Of all the entries below, only the lines from the one with "### Misc Graphics" up to and including the one with "Gets the volume for all sfx and synths." are to be duplicated exactly.

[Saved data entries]
┄┄┄┄┄┄┄┄┄┄┄┄┄┄┄┄┄┄┄┄
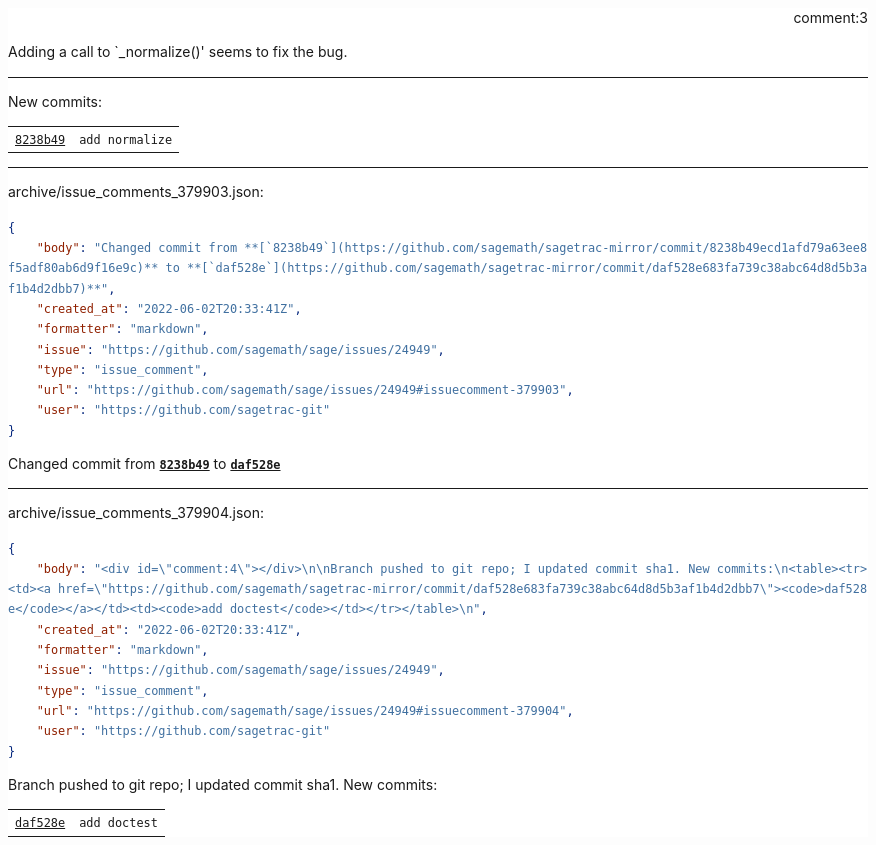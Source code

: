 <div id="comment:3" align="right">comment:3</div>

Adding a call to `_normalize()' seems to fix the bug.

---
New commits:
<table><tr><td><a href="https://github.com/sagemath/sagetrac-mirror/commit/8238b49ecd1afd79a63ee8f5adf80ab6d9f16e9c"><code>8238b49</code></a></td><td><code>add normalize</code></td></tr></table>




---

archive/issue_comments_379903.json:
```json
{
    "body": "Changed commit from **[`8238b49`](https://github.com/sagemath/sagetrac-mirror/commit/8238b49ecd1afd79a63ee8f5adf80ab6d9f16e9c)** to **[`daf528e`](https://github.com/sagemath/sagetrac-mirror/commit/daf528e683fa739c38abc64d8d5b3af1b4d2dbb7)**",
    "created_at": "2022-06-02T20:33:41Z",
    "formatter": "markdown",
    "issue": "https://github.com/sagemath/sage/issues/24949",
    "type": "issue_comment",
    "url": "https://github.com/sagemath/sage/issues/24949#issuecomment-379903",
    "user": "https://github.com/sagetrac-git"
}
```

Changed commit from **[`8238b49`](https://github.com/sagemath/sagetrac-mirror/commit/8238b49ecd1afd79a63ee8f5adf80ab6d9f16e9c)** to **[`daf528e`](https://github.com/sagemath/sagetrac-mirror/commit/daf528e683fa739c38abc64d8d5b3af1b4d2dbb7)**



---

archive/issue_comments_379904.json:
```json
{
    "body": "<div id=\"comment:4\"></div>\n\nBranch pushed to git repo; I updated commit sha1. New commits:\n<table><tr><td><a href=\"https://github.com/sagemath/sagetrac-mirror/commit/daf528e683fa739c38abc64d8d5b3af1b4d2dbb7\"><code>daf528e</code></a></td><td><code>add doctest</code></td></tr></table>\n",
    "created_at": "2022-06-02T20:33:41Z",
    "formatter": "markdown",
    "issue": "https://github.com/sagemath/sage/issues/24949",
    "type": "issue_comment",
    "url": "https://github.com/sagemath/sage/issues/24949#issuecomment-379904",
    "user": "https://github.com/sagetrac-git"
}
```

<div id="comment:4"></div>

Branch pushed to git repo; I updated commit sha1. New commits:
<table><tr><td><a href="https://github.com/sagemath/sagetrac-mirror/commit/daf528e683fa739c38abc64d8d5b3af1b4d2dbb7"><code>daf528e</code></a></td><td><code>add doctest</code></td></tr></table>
┄┄┄┄┄┄┄┄┄┄┄┄┄┄┄┄┄┄┄┄
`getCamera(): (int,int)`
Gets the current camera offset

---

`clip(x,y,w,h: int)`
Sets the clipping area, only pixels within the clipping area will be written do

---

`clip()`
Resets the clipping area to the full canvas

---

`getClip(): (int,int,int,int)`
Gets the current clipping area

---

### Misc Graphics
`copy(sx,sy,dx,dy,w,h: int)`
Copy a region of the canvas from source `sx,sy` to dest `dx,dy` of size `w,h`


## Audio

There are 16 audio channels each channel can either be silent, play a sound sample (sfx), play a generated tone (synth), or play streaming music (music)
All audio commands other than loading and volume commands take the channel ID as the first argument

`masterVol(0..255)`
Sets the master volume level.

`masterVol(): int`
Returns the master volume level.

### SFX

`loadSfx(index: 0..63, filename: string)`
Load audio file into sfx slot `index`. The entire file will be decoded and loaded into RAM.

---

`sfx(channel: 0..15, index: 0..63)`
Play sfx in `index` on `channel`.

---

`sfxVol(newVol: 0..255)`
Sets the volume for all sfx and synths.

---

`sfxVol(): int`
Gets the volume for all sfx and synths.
┄┄┄┄┄┄┄┄┄┄┄┄┄┄┄┄┄┄┄┄
EXERCISE SOLUTION ▸
### Misc Graphics
`copy(sx,sy,dx,dy,w,h: int)`
Copy a region of the canvas from source `sx,sy` to dest `dx,dy` of size `w,h`


## Audio

There are 16 audio channels each channel can either be silent, play a sound sample (sfx), play a generated tone (synth), or play streaming music (music)
All audio commands other than loading and volume commands take the channel ID as the first argument

`masterVol(0..255)`
Sets the master volume level.

`masterVol(): int`
Returns the master volume level.

### SFX

`loadSfx(index: 0..63, filename: string)`
Load audio file into sfx slot `index`. The entire file will be decoded and loaded into RAM.

---

`sfx(channel: 0..15, index: 0..63)`
Play sfx in `index` on `channel`.

---

`sfxVol(newVol: 0..255)`
Sets the volume for all sfx and synths.

---

`sfxVol(): int`
Gets the volume for all sfx and synths.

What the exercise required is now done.